There are 2 things I would point out. Both of these are (now) referenced in this related question/answer which you may wish to refer to.

  1. The failure of thrust to issue the underlying kernels to non-default streams in this case seems to be related to this issue. It can be rectified (as covered in the comments to the question) by updating to the latest thrust version. Future CUDA versions (beyond 7) will probably include a fixed thrust as well. This is probably the central issue being discussed in this question.

  2. The question seems to also suggest that one of the goals is overlap of copy and compute:

    in order to show how to use copy/compute concurrency using cuda streams
    

    but this won't be achievable, I don't think, with the code as currently crafted, even if item 1 above is fixed. Overlap of copy with compute operations requires the proper use of cuda streams on the copy operation (cudaMemcpyAsync) as well as a pinned host allocation. The code proposed in the question is lacking any use of a pinned host allocation (std::vector does not use a pinned allocator by default, AFAIK), and so I would not expect the cudaMemcpyAsync operation to overlap with any kernel activity, even if it should be otherwise possible. To rectify this, a pinned allocator should be used, and one such example is given here.

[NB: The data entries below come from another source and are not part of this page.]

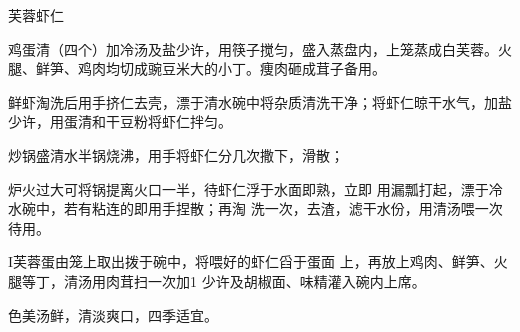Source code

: \begin{recipe}{芙蓉虾仁}

\ingredients


\cooking

\step 鸡蛋清（四个）加冷汤及盐少许，用筷子搅匀，盛入蒸盘内，上笼蒸成白芙蓉。火腿、鲜笋、鸡肉均切成豌豆米大的小丁。痩肉砸成茸子备用。

\step 鲜虾淘洗后用手挤仁去壳，漂于清水碗中将杂质清洗干净；将虾仁晾干水气，加盐少许，用蛋清和干豆粉将虾仁拌匀。

\step 炒锅盛清水半锅烧沸，用手将虾仁分几次撒下，滑散；

炉火过大可将锅提离火口一半，待虾仁浮于水面即熟，立即 用漏瓢打起，漂于冷水碗中，若有粘连的即用手捏散；再淘 洗一次，去渣，滤干水份，用清汤喂一次待用。

I芙蓉蛋由笼上取出拨于碗中，将喂好的虾仁舀于蛋面 上，再放上鸡肉、鲜笋、火腿等丁，清汤用肉茸扫一次加1 少许及胡椒面、味精灌入碗内上席。

\notes

色美汤鲜，清淡爽口，四季适宜。

\end{recipe}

For completeness, the question is otherwise lacking an MCVE, which is expected for questions of this type. This makes it more difficult for others to attempt to test your issue, and is explicitly a close reason on SO. Yes, you provided a link to an external github repo, but this behavior is frowned on. The MCVE requirement explicitly states that the necessary pieces should be included in the question itself (not an external reference.) Since the only lacking piece, AFAICT, is "AsynchronousLaunch.cu.h", it seems like it would have been relatively straightforward to include this one additional piece in your question. The problem with external links is that when they break in the future, the question becomes less useful for future readers. (And, forcing others to navigate an external github repo looking for specific files is not conducive to getting help, in my opinion.)